Search the records for the word "superratio" and report each line that has it.

━━━━━━━━━━

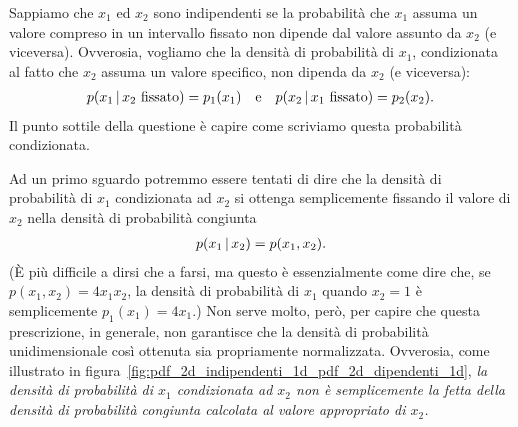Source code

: Sappiamo che $x_1$ ed $x_2$ sono indipendenti se la probabilità che $x_1$
assuma un valore compreso in un intervallo fissato non dipende dal valore assunto
da $x_2$ (e viceversa). Ovverosia, vogliamo che la densità di probabilità di
$x_1$, condizionata al fatto che $x_2$ assuma un valore specifico, non dipenda
da $x_2$ (e viceversa):
\begin{align*}
  p(x_1 \,|\, x_2~\text{fissato}) = p_1(x_1) \quad \text{e} \quad
  p(x_2 \,|\, x_1~\text{fissato}) = p_2(x_2).
\end{align*}
Il punto sottile della questione è capire come scriviamo questa probabilità
condizionata.

Ad un primo sguardo potremmo essere tentati di dire che la densità di probabilità
di $x_1$ condizionata ad $x_2$ si ottenga semplicemente fissando il valore
di $x_2$ nella densità di probabilità congiunta
\begin{align*}
  p(x_1 \,|\, x_2) = p(x_1, x_2).
\end{align*}
(\`E più difficile a dirsi che a farsi, ma questo è essenzialmente come dire
che, se $p(x_1, x_2) = 4x_1x_2$, la densità di probabilità di $x_1$ quando
$x_2 = 1$ è semplicemente $p_1(x_1) = 4x_1$.) Non serve molto, però, per capire
che questa prescrizione, in generale, non garantisce che la densità di
probabilità unidimensionale così ottenuta sia propriamente normalizzata.
Ovverosia, come illustrato in figura~\ref{fig:pdf_2d_indipendenti_1d_pdf_2d_dipendenti_1d},
\emph{la densità di probabilità di $x_1$ condizionata ad $x_2$ non
è semplicemente la fetta della densità di probabilità congiunta
calcolata al valore appropriato di $x_2$.}


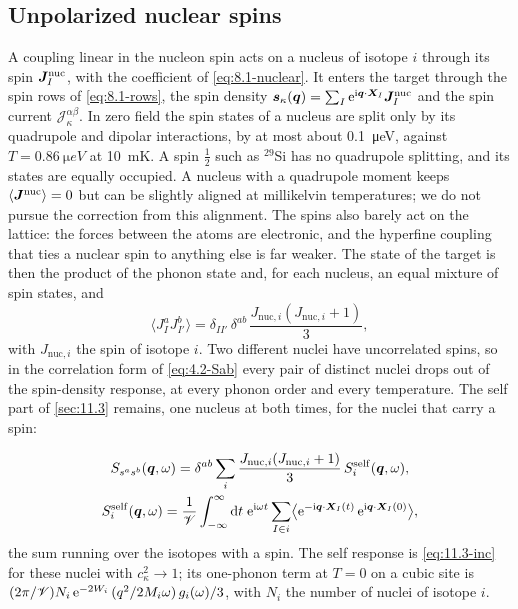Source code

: \subsection{Unpolarized nuclear spins}\label{sec:11.6-spins}

A coupling linear in the nucleon spin acts on a nucleus of isotope $i$ through its spin $\bm{J}^{\mathrm{nuc}}_I$, with the coefficient of \cref{eq:8.1-nuclear}. It enters the target through the spin rows of \cref{eq:8.1-rows}, the spin density $\bm{s}_\kappa(\bm{q}) = \sum_I\mathrm{e}^{\mathrm{i}\bm{q}\cdot\bm{X}_I}\bm{J}^{\mathrm{nuc}}_I$ and the spin current $\mathcal{J}^{\alpha\beta}_\kappa$. In zero field the spin states of a nucleus are split only by its quadrupole and dipolar interactions, by at most about \SI{0.1}{\micro eV}, against $T = \SI{0.86}{\micro eV}$ at \SI{10}{mK}. A spin $\frac12$ such as $^{29}$Si has no quadrupole splitting, and its states are equally occupied. A nucleus with a quadrupole moment keeps $\langle\bm{J}^{\mathrm{nuc}}\rangle = 0$ but can be slightly aligned at millikelvin temperatures; we do not pursue the correction from this alignment. The spins also barely act on the lattice: the forces between the atoms are electronic, and the hyperfine coupling that ties a nuclear spin to anything else is far weaker. The state of the target is then the product of the phonon state and, for each nucleus, an equal mixture of spin states, and
\begin{equation*}
  \bigl\langle J^{a}_IJ^{b}_{I'}\bigr\rangle = \delta_{II'}\,\delta^{ab}\,\frac{J_{\mathrm{nuc},i}(J_{\mathrm{nuc},i} + 1)}{3} ,
\end{equation*}
with $J_{\mathrm{nuc},i}$ the spin of isotope $i$. Two different nuclei have uncorrelated spins, so in the correlation form of \cref{eq:4.2-Sab} every pair of distinct nuclei drops out of the spin-density response, at every phonon order and every temperature. The self part of \cref{sec:11.3} remains, one nucleus at both times, for the nuclei that carry a spin:
\begin{keyresult}
\begin{equation}
  \begin{gathered}
  S_{s^as^b}(\bm{q},\omega) = \delta^{ab}\sum_i\frac{J_{\mathrm{nuc},i}(J_{\mathrm{nuc},i} + 1)}{3}\,S^{\mathrm{self}}_i(\bm{q},\omega) , \\
  S^{\mathrm{self}}_i(\bm{q},\omega) = \frac1{\mathscr{V}}\int_{-\infty}^{\infty}\mathrm{d} t\;\mathrm{e}^{\mathrm{i}\omega t}\sum_{I\in i}\bigl\langle\mathrm{e}^{-\mathrm{i}\bm{q}\cdot\bm{X}_I(t)}\,\mathrm{e}^{\mathrm{i}\bm{q}\cdot\bm{X}_I(0)}\bigr\rangle ,
  \end{gathered}
  \label{eq:11.6-spinS}
\end{equation}
the sum running over the isotopes with a spin. The self response is \cref{eq:11.3-inc} for these nuclei with $c_\kappa^2 \to 1$; its one-phonon term at $T = 0$ on a cubic site is $(2\pi/\mathscr{V})N_i\,\mathrm{e}^{-2W_i}\,(q^2/2M_i\omega)\,g_i(\omega)/3$, with $N_i$ the number of nuclei of isotope $i$.
\end{keyresult}
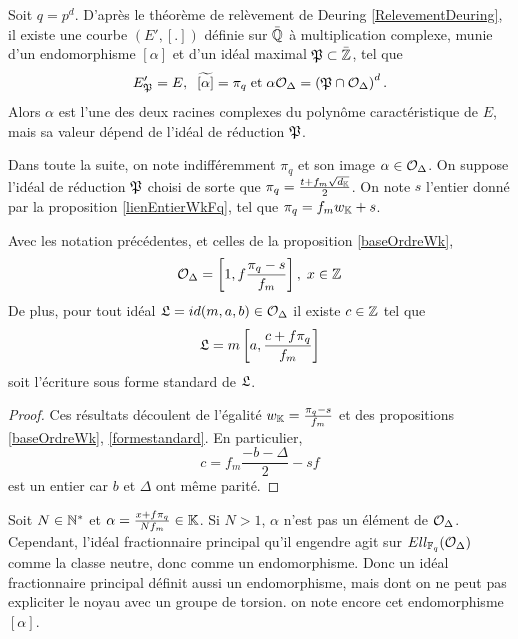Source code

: \begin{Rem}
	Soit $q = p^d$. D'après le théorème de relèvement de Deuring \ref{RelevementDeuring}, il existe une courbe $\left( E',\left[ .\right] \right) $ définie sur $\Qb$ à multiplication complexe, munie d'un endomorphisme $\left[ \alpha\right] $ et d'un idéal maximal $\PR\subset\Zb$, tel que 
	\begin{equation*}
		E'_\PR = E,\;\;\widetilde{\left[ \alpha\right] } = \pi_{q}\;\mbox{et}\;\alpha\OR_{\Delta} = \left(\PR\cap\OR_{\Delta} \right)^{d}.
	\end{equation*}
	Alors $\alpha$ est l'une des deux racines complexes du polynôme caractéristique de $E$, mais sa valeur dépend de l'idéal de réduction $\PR$.
	
\end{Rem}

\begin{Def}
	Dans toute la suite, on note indifféremment $\pi_{q}$ et son image $\alpha\in\OR_{\Delta}$. On suppose l'idéal de réduction $\PR$ choisi de sorte que $\pi_{q} = \frac{t + f_{m}\sqrt{d_{\K}}}{2}$. On note $s$ l'entier donné par la proposition \ref{lienEntierWkFq}, tel que $\pi_{q} = f_mw_\K + s$.
\end{Def}

\begin{Prop}\label{formeIdeauxBaseFq}
	
	Avec les notation précédentes, et celles de la proposition \ref{baseOrdreWk},
	\begin{equation*}
		\OR_{\Delta} = \left[ 1, f\frac{\pi_{q} - s}{f_{m}}\right],\; x\in\Z
	\end{equation*}
	De plus, pour tout idéal $\LR = id(m,a,b)\in\OR_{\Delta}$ il existe $c\in\Z$ tel que 
	\begin{equation*}
		\LR = m\left[ a, \frac{c + f\pi_{q}}{f_{m}}\right]
	\end{equation*}
	soit l'écriture sous forme standard de $\LR$. 
\end{Prop}

\begin{proof}
	Ces résultats découlent de l'égalité $w_{\K} = \frac{\pi_{q} - s}{f_{m}}$ et des propositions \ref{baseOrdreWk},  \ref{formestandard}. En particulier,
	\begin{equation*}
		c = f_m\frac{-b - \Delta}{2}  - sf
	\end{equation*}
	est un entier car $b$ et $\Delta$ ont même parité. 
\end{proof}

\begin{Rem}\label{endomorphismeFractionnaire}
	Soit $N\in\N^{*}$ et $\alpha =  \frac{x + f\pi_{q}}{Nf_m}\in\K$. Si $N > 1$, $\alpha$ n'est pas un élément de $\OR_{\Delta}$. Cependant, l'idéal fractionnaire principal qu'il engendre agit sur $Ell_{\F_{q}}(\OR_{\Delta})$ comme la classe neutre, donc comme un endomorphisme. Donc un idéal fractionnaire principal définit aussi un endomorphisme, mais dont on ne peut pas expliciter le noyau avec un groupe de torsion. on note encore cet endomorphisme $[\alpha]$. 
\end{Rem}


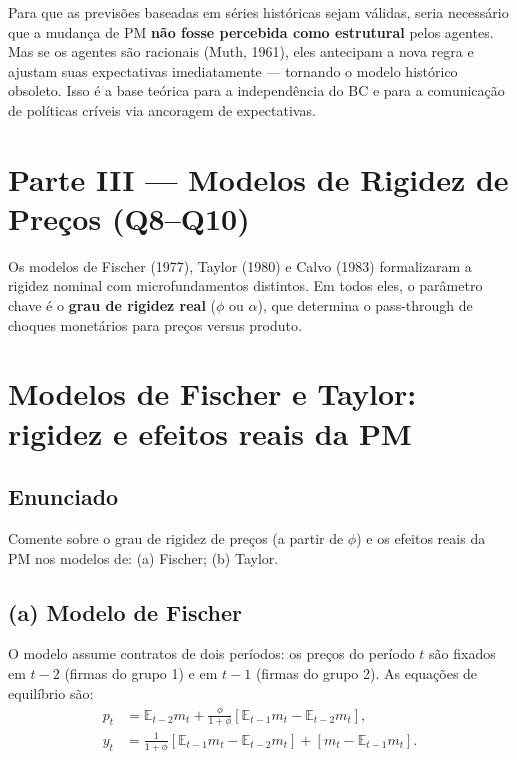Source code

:\documentclass[12pt, a4paper]{article}
\newcommand{\E}{\mathbb{E}}
\begin{document}
\begin{provabox}[title={Implicação para política econômica}]
Para que as previsões baseadas em séries históricas sejam válidas, seria necessário
que a mudança de PM \textbf{não fosse percebida como estrutural} pelos agentes.
Mas se os agentes são racionais (Muth, 1961), eles antecipam a nova regra e ajustam
suas expectativas imediatamente --- tornando o modelo histórico obsoleto.
Isso é a base teórica para a independência do BC e para a comunicação de políticas
críveis via ancoragem de expectativas.
\end{provabox}


\newpage
\section*{\large\color{cyanrbc} Parte III --- Modelos de Rigidez de Preços (Q8--Q10)}

Os modelos de Fischer (1977), Taylor (1980) e Calvo (1983) formalizaram a rigidez
nominal com microfundamentos distintos. Em todos eles, o parâmetro chave é o
\textbf{grau de rigidez real} ($\phi$ ou $\alpha$), que determina o pass-through
de choques monetários para preços versus produto.

\bigskip

\section{Modelos de Fischer e Taylor: rigidez e efeitos reais da PM}

\subsection*{Enunciado}
Comente sobre o grau de rigidez de preços (a partir de $\phi$) e os efeitos reais
da PM nos modelos de: (a) Fischer; (b) Taylor.

\subsection*{(a) Modelo de Fischer}

O modelo assume contratos de dois períodos: os preços do período $t$ são fixados em
$t-2$ (firmas do grupo 1) e em $t-1$ (firmas do grupo 2). As equações de equilíbrio são:
\begin{align}
p_t &= \E_{t-2}m_t + \frac{\phi}{1+\phi}\left[\E_{t-1}m_t - \E_{t-2}m_t\right], \\
y_t &= \frac{1}{1+\phi}\left[\E_{t-1}m_t - \E_{t-2}m_t\right] + \left[m_t - \E_{t-1}m_t\right].
\end{align}
\end{document}
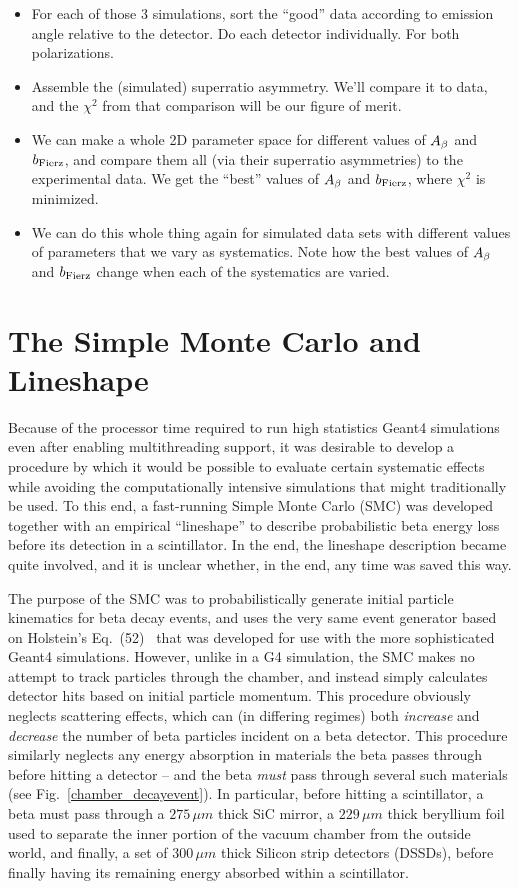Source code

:\begin{itemize}
\begin{itemize}
		\end{itemize}
	\item For each of those 3 simulations, sort the ``good'' data according to emission angle relative to the detector.  Do each detector individually.  For both polarizations.
	\item Assemble the (simulated) superratio asymmetry.  We'll compare it to data, and the $\chi^2$ from that comparison will be our figure of merit.  
	\item We can make a whole 2D parameter space for different values of $A_{\beta}$ and $b_{\mathrm{Fierz}}$, and compare them all (via their superratio asymmetries) to the experimental data.  We get the ``best'' values of $A_{\beta}$ and $b_{\mathrm{Fierz}}$, where $\chi^2$ is minimized.
	\item We can do this whole thing again for simulated data sets with different values of parameters that we vary as systematics.  Note how the best values of $A_{\beta}$ and $b_{\mathrm{Fierz}}$ change when each of the systematics are varied.
\end{itemize}


\section{The Simple Monte Carlo and Lineshape}
\label{sec:lineshape}
Because of the processor time required to run high statistics Geant4 simulations even after enabling multithreading support, it was desirable to develop a procedure by which it would be possible to evaluate certain systematic effects while avoiding the computationally intensive simulations that might traditionally be used.  To this end, a fast-running Simple Monte Carlo (SMC) was developed together with an empirical ``lineshape'' to describe probabilistic beta energy loss before its detection in a scintillator.  In the end, the lineshape description became quite involved, and it is unclear whether, in the end, any time was saved this way. 

The purpose of the SMC was to probabilistically generate initial particle kinematics for beta decay events, and uses the very same event generator based on Holstein's Eq.~(52)~\cite{holstein} that was developed for use with the more sophisticated Geant4 simulations.  However, unlike in a G4 simulation, the SMC makes no attempt to track particles through the chamber, and instead simply calculates detector hits based on initial particle momentum.  This procedure obviously neglects scattering effects, which can (in differing regimes) both \emph{increase} and \emph{decrease} the number of beta particles incident on a beta detector.  This procedure similarly neglects any energy absorption in materials the beta passes through before hitting a detector -- and the beta \emph{must} pass through several such materials (see Fig.~\ref{chamber_decayevent}).  In particular, before hitting a scintillator, a beta must pass through a $275\,\mu m$ thick SiC mirror, a $229\,\mu m$ thick beryllium foil used to separate the inner portion of the vacuum chamber from the outside world, and finally, a set of $300\,\mu m$ thick Silicon strip detectors (DSSDs), before finally having its remaining energy absorbed within a scintillator.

━━━━━━━━━━

| Solution |
	\item Assemble the (simulated) superratio asymmetry.  We'll compare it to data, and the $\chi^2$ from that comparison will be our figure of merit.  
	\item We can make a whole 2D parameter space for different values of $A_{\beta}$ and $b_{\mathrm{Fierz}}$, and compare them all (via their superratio asymmetries) to the experimental data.  We get the ``best'' values of $A_{\beta}$ and $b_{\mathrm{Fierz}}$, where $\chi^2$ is minimized.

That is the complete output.